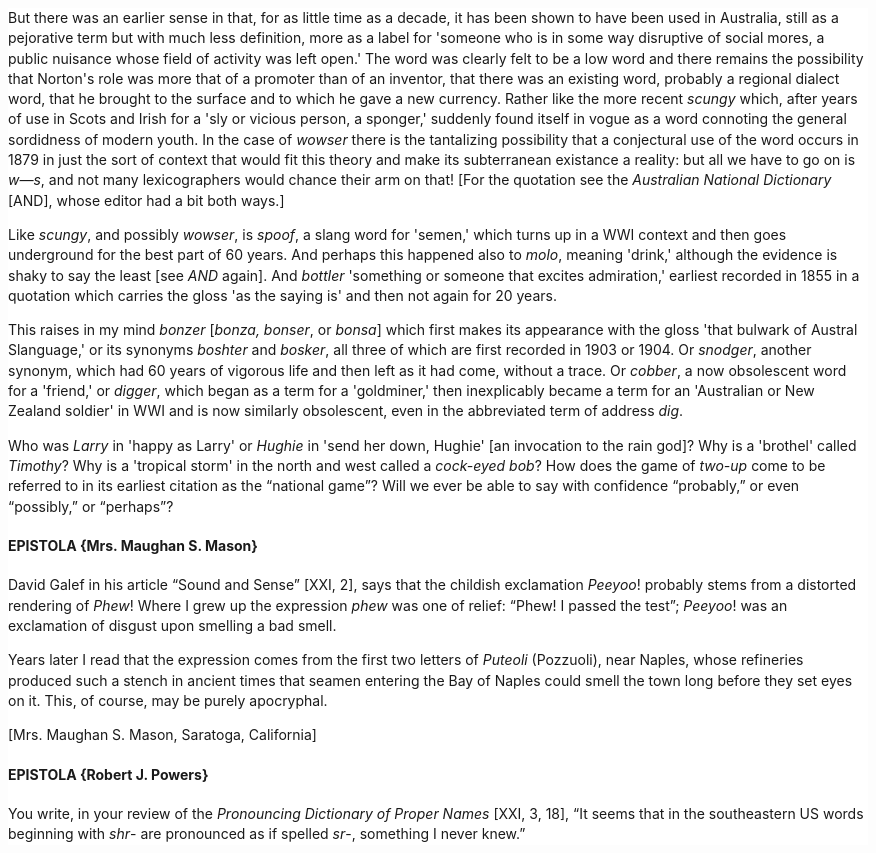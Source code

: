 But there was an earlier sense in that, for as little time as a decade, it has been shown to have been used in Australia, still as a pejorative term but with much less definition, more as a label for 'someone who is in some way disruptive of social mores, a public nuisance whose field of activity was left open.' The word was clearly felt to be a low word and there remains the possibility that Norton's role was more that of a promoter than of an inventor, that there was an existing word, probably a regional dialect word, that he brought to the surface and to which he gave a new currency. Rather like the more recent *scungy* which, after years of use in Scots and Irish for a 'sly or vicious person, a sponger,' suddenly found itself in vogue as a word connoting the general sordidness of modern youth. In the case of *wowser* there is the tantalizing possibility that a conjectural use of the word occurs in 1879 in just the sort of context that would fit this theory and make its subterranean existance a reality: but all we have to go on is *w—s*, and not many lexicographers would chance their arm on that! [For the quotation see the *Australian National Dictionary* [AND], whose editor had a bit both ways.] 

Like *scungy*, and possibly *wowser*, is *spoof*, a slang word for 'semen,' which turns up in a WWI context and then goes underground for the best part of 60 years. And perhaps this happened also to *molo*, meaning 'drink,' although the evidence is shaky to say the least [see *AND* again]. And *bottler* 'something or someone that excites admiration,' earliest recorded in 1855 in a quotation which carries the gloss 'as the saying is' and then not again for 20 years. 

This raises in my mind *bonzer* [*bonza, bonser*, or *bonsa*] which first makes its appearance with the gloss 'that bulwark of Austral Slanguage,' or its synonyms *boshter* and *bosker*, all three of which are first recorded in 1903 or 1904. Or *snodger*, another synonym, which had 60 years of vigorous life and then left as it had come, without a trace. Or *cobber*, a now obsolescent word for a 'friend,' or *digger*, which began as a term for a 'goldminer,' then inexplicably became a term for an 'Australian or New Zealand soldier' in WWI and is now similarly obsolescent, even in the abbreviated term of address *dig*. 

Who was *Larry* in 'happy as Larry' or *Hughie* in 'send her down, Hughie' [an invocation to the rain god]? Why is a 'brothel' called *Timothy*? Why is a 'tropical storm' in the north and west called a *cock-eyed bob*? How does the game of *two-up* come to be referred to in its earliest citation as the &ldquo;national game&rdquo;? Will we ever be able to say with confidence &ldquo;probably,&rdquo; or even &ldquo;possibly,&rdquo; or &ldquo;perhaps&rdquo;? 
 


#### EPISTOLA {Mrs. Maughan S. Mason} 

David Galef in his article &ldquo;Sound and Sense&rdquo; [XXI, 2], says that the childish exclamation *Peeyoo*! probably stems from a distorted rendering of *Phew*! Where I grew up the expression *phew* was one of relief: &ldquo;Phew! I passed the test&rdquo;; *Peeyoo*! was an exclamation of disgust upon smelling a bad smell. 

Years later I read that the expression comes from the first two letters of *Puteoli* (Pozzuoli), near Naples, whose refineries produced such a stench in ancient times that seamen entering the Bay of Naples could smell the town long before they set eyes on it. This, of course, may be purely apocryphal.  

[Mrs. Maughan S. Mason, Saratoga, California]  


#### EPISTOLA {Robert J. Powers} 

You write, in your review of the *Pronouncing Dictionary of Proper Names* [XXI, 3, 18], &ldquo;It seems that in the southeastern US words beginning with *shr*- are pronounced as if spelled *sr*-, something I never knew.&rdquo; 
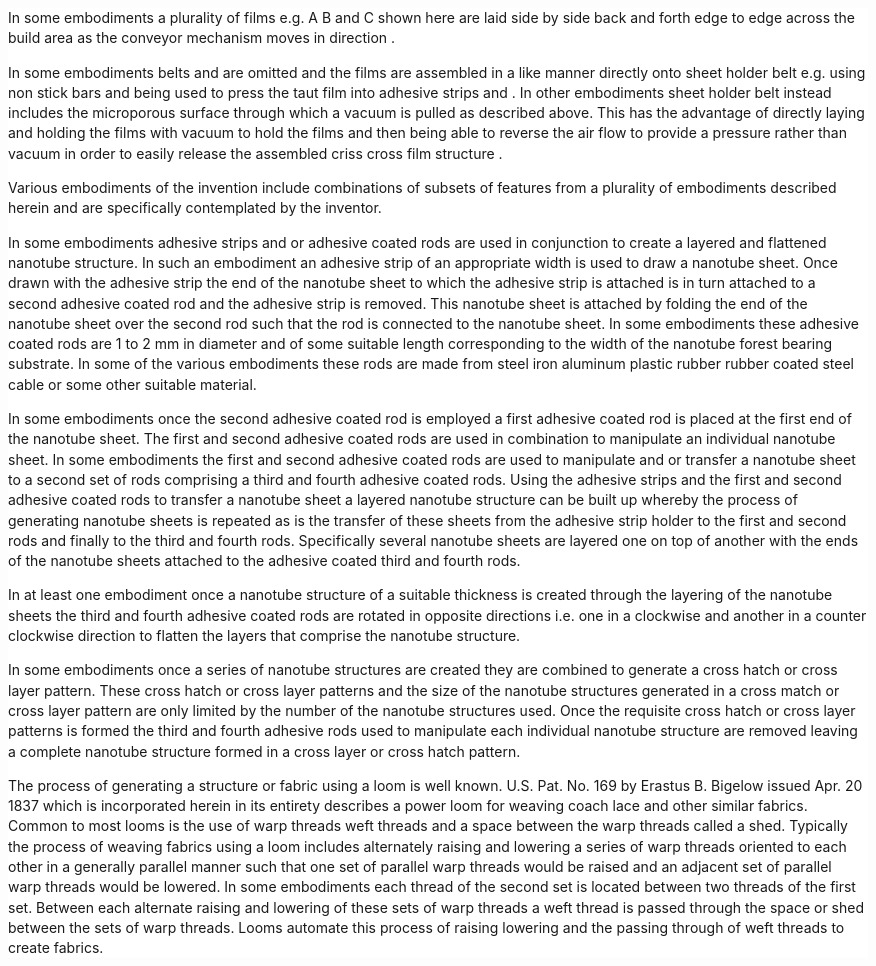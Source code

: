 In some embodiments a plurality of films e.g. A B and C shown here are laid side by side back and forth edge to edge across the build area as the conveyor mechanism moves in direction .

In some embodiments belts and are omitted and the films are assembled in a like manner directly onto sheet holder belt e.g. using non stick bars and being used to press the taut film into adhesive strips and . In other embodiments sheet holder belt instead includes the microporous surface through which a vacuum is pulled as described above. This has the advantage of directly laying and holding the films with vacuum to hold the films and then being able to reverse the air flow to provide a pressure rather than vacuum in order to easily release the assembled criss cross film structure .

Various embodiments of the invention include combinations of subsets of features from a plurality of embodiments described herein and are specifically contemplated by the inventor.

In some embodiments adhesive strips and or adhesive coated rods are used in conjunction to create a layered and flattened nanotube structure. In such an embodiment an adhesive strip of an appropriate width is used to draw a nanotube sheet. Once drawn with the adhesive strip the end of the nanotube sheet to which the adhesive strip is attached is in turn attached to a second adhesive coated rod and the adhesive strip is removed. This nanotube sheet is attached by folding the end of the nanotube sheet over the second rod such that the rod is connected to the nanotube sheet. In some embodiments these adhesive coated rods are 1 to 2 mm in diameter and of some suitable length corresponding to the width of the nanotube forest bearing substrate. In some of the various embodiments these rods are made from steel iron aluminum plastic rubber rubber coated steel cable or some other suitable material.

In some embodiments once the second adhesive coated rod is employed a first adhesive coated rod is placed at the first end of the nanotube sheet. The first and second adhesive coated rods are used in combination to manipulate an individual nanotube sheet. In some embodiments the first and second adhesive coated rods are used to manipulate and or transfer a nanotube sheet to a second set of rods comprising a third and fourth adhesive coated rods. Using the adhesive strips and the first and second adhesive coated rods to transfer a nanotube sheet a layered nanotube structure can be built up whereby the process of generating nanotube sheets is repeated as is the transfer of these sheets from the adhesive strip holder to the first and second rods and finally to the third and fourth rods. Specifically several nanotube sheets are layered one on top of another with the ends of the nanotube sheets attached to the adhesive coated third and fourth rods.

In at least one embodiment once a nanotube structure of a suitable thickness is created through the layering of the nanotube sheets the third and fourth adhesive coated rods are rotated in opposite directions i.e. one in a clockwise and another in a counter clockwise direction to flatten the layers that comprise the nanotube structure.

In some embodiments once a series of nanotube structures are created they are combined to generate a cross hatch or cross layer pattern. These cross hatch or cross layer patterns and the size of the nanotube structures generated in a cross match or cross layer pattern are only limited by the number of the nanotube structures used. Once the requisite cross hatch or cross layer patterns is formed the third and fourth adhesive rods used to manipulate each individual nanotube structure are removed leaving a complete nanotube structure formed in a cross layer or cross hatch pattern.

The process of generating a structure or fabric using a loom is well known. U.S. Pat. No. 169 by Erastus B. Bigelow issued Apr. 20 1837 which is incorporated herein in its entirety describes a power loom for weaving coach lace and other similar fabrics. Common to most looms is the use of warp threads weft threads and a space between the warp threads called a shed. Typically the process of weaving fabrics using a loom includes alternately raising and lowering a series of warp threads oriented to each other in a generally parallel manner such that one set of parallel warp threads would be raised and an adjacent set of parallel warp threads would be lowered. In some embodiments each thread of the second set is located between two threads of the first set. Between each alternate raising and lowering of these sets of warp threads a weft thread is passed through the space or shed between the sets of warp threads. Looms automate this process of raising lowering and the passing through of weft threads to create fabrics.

+-------+

• [WORK TO COMPLETE]
Transcribe the entries word for word, without their pictures.

• [ANSWER SPACE]
Source code

: But there was an earlier sense in that, for as little time as a decade, it has been shown to have been used in Australia, still as a pejorative term but with much less definition, more as a label for 'someone who is in some way disruptive of social mores, a public nuisance whose field of activity was left open.' The word was clearly felt to be a low word and there remains the possibility that Norton's role was more that of a promoter than of an inventor, that there was an existing word, probably a regional dialect word, that he brought to the surface and to which he gave a new currency. Rather like the more recent *scungy* which, after years of use in Scots and Irish for a 'sly or vicious person, a sponger,' suddenly found itself in vogue as a word connoting the general sordidness of modern youth. In the case of *wowser* there is the tantalizing possibility that a conjectural use of the word occurs in 1879 in just the sort of context that would fit this theory and make its subterranean existance a reality: but all we have to go on is *w—s*, and not many lexicographers would chance their arm on that! [For the quotation see the *Australian National Dictionary* [AND], whose editor had a bit both ways.] 

Like *scungy*, and possibly *wowser*, is *spoof*, a slang word for 'semen,' which turns up in a WWI context and then goes underground for the best part of 60 years. And perhaps this happened also to *molo*, meaning 'drink,' although the evidence is shaky to say the least [see *AND* again]. And *bottler* 'something or someone that excites admiration,' earliest recorded in 1855 in a quotation which carries the gloss 'as the saying is' and then not again for 20 years. 

This raises in my mind *bonzer* [*bonza, bonser*, or *bonsa*] which first makes its appearance with the gloss 'that bulwark of Austral Slanguage,' or its synonyms *boshter* and *bosker*, all three of which are first recorded in 1903 or 1904. Or *snodger*, another synonym, which had 60 years of vigorous life and then left as it had come, without a trace. Or *cobber*, a now obsolescent word for a 'friend,' or *digger*, which began as a term for a 'goldminer,' then inexplicably became a term for an 'Australian or New Zealand soldier' in WWI and is now similarly obsolescent, even in the abbreviated term of address *dig*. 

Who was *Larry* in 'happy as Larry' or *Hughie* in 'send her down, Hughie' [an invocation to the rain god]? Why is a 'brothel' called *Timothy*? Why is a 'tropical storm' in the north and west called a *cock-eyed bob*? How does the game of *two-up* come to be referred to in its earliest citation as the &ldquo;national game&rdquo;? Will we ever be able to say with confidence &ldquo;probably,&rdquo; or even &ldquo;possibly,&rdquo; or &ldquo;perhaps&rdquo;? 
 


#### EPISTOLA {Mrs. Maughan S. Mason} 

David Galef in his article &ldquo;Sound and Sense&rdquo; [XXI, 2], says that the childish exclamation *Peeyoo*! probably stems from a distorted rendering of *Phew*! Where I grew up the expression *phew* was one of relief: &ldquo;Phew! I passed the test&rdquo;; *Peeyoo*! was an exclamation of disgust upon smelling a bad smell. 

Years later I read that the expression comes from the first two letters of *Puteoli* (Pozzuoli), near Naples, whose refineries produced such a stench in ancient times that seamen entering the Bay of Naples could smell the town long before they set eyes on it. This, of course, may be purely apocryphal.  

[Mrs. Maughan S. Mason, Saratoga, California]  


#### EPISTOLA {Robert J. Powers} 

You write, in your review of the *Pronouncing Dictionary of Proper Names* [XXI, 3, 18], &ldquo;It seems that in the southeastern US words beginning with *shr*- are pronounced as if spelled *sr*-, something I never knew.&rdquo; 
Source code

: In some embodiments a plurality of films e.g. A B and C shown here are laid side by side back and forth edge to edge across the build area as the conveyor mechanism moves in direction .

In some embodiments belts and are omitted and the films are assembled in a like manner directly onto sheet holder belt e.g. using non stick bars and being used to press the taut film into adhesive strips and . In other embodiments sheet holder belt instead includes the microporous surface through which a vacuum is pulled as described above. This has the advantage of directly laying and holding the films with vacuum to hold the films and then being able to reverse the air flow to provide a pressure rather than vacuum in order to easily release the assembled criss cross film structure .

Various embodiments of the invention include combinations of subsets of features from a plurality of embodiments described herein and are specifically contemplated by the inventor.

In some embodiments adhesive strips and or adhesive coated rods are used in conjunction to create a layered and flattened nanotube structure. In such an embodiment an adhesive strip of an appropriate width is used to draw a nanotube sheet. Once drawn with the adhesive strip the end of the nanotube sheet to which the adhesive strip is attached is in turn attached to a second adhesive coated rod and the adhesive strip is removed. This nanotube sheet is attached by folding the end of the nanotube sheet over the second rod such that the rod is connected to the nanotube sheet. In some embodiments these adhesive coated rods are 1 to 2 mm in diameter and of some suitable length corresponding to the width of the nanotube forest bearing substrate. In some of the various embodiments these rods are made from steel iron aluminum plastic rubber rubber coated steel cable or some other suitable material.

In some embodiments once the second adhesive coated rod is employed a first adhesive coated rod is placed at the first end of the nanotube sheet. The first and second adhesive coated rods are used in combination to manipulate an individual nanotube sheet. In some embodiments the first and second adhesive coated rods are used to manipulate and or transfer a nanotube sheet to a second set of rods comprising a third and fourth adhesive coated rods. Using the adhesive strips and the first and second adhesive coated rods to transfer a nanotube sheet a layered nanotube structure can be built up whereby the process of generating nanotube sheets is repeated as is the transfer of these sheets from the adhesive strip holder to the first and second rods and finally to the third and fourth rods. Specifically several nanotube sheets are layered one on top of another with the ends of the nanotube sheets attached to the adhesive coated third and fourth rods.

In at least one embodiment once a nanotube structure of a suitable thickness is created through the layering of the nanotube sheets the third and fourth adhesive coated rods are rotated in opposite directions i.e. one in a clockwise and another in a counter clockwise direction to flatten the layers that comprise the nanotube structure.

In some embodiments once a series of nanotube structures are created they are combined to generate a cross hatch or cross layer pattern. These cross hatch or cross layer patterns and the size of the nanotube structures generated in a cross match or cross layer pattern are only limited by the number of the nanotube structures used. Once the requisite cross hatch or cross layer patterns is formed the third and fourth adhesive rods used to manipulate each individual nanotube structure are removed leaving a complete nanotube structure formed in a cross layer or cross hatch pattern.

The process of generating a structure or fabric using a loom is well known. U.S. Pat. No. 169 by Erastus B. Bigelow issued Apr. 20 1837 which is incorporated herein in its entirety describes a power loom for weaving coach lace and other similar fabrics. Common to most looms is the use of warp threads weft threads and a space between the warp threads called a shed. Typically the process of weaving fabrics using a loom includes alternately raising and lowering a series of warp threads oriented to each other in a generally parallel manner such that one set of parallel warp threads would be raised and an adjacent set of parallel warp threads would be lowered. In some embodiments each thread of the second set is located between two threads of the first set. Between each alternate raising and lowering of these sets of warp threads a weft thread is passed through the space or shed between the sets of warp threads. Looms automate this process of raising lowering and the passing through of weft threads to create fabrics.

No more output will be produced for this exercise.